Question

A 1.00 -kg block compresses a spring for which \(k=\) 100. \(\mathrm{N} / \mathrm{m}\) by \(20.0 \mathrm{~cm}\) and is then released to move across a horizontal, frictionless table, where it hits and compresses another spring, for which \(k=50.0 \mathrm{~N} / \mathrm{m}\). Determine a) the total mechanical energy of the system, b) the speed of the mass while moving freely between springs, and c) the maximum compression of the second spring.

Short answer

Answer: The total mechanical energy of the system is 2J. 2) What is the speed of the mass while moving freely between the springs? Answer: The speed of the mass while moving freely between the springs is 2 m/s. 3) What is the maximum compression of the second spring? Answer: The maximum compression of the second spring is 1.26 m (or 126 cm).

Step-by-step solution

Calculate the potential energy stored in the first spring

To find the potential energy in the first spring, we can use the formula for potential energy stored in a spring: \(U_{spring} = \frac{1}{2}kx^2\) , where \(k\) is the spring constant, and \(x\) is the compression length. \(k = 100 N/m\), \(x = 20.0 cm = 0.2 m\) \(U_{spring1} = \frac{1}{2}(100)(0.2)^2 = 2J\)

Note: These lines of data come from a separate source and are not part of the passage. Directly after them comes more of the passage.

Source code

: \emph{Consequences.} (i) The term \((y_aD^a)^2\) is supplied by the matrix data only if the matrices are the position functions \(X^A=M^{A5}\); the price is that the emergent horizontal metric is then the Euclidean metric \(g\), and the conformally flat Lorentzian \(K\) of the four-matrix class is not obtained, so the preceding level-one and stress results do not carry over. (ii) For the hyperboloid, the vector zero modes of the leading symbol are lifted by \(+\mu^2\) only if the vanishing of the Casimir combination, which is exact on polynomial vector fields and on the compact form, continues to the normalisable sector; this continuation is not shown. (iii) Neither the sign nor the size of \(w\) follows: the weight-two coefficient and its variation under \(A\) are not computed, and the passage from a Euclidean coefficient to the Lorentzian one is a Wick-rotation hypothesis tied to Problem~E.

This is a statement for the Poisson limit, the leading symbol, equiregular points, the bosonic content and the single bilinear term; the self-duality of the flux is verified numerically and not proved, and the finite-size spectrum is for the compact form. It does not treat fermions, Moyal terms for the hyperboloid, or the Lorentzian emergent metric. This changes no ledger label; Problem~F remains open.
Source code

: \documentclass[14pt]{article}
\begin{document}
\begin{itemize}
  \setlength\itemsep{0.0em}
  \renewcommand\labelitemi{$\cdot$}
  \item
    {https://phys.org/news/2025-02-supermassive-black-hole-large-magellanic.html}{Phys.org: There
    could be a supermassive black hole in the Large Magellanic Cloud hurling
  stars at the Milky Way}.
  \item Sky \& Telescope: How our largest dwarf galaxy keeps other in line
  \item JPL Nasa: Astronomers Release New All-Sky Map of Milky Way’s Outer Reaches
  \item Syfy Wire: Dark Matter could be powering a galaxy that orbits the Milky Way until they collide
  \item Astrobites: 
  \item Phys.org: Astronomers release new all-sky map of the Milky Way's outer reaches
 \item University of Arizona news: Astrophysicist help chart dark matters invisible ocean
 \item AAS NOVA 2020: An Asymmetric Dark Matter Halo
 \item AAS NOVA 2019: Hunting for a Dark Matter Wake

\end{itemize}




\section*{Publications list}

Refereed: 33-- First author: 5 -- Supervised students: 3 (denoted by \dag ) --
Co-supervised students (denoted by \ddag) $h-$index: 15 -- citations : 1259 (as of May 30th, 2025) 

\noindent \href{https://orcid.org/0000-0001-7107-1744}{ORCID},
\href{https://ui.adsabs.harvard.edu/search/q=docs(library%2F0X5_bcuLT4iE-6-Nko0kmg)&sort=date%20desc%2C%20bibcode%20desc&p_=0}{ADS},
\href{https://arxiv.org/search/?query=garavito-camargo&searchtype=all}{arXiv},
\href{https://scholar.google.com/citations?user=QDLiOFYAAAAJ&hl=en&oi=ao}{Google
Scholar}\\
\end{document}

Determine the total mechanical energy of the system

In this system, since there is no external force acting on it, the total mechanical energy is conserved. The mechanical energy consists of the potential energy in the spring and the kinetic energy of the block. Initially, the block is at rest, so it has no kinetic energy. Therefore, the total mechanical energy of the system is equal to the potential energy in the first spring. \(E_{total} = U_{spring1} = 2J\)

Calculate the speed of the mass while moving freely between springs

When the block moves freely between the springs, its velocity is maximum, and the kinetic energy is also maximum. Since the mechanical energy is conserved, the kinetic energy of the block equals the initial potential energy stored in the first spring. \(K_{max} = E_{total} = 2J\) Now, we can use the kinetic energy formula, \(K = \frac{1}{2}mv^2\), to find the velocity of the block: \(2J = \frac{1}{2}(1kg)v^2\) \(v^2 = 4\) \(v=\sqrt{4} = 2m/s\) The maximum speed of the mass while moving freely between springs is 2 m/s.

Find the maximum compression of the second spring

When the block compresses the second spring, it again comes to a momentary stop, so its kinetic energy becomes zero, and all the mechanical energy is converted into potential energy stored in the second spring. \(U_{spring2} = E_{total} = 2J\) Using the potential energy formula for the second spring, \(U_{spring} = \frac{1}{2}kx^2\), we can now solve for the maximum compression distance \(x\): \(2J = \frac{1}{2}(50 N/m)x^2\) \(x^2 = \frac{8}{5} = 1.6\) \(x = \sqrt{1.6} = 1.26 m\) The maximum compression of the second spring is 1.26 m (or 126 cm). In conclusion: a) The total mechanical energy of the system is \(2J\). b) The speed of the mass while moving freely between springs is \(2m/s\). c) The maximum compression of the second spring is \(1.26 m\).

Key concepts

Potential Energy in Springs

The concept of potential energy in springs is essential for understanding the behavior of systems involving elastic forces. A spring stores potential energy when it is compressed or stretched away from its equilibrium position. The amount of energy stored is directly related to the displacement and the spring's resistance to deformation, known as the spring constant.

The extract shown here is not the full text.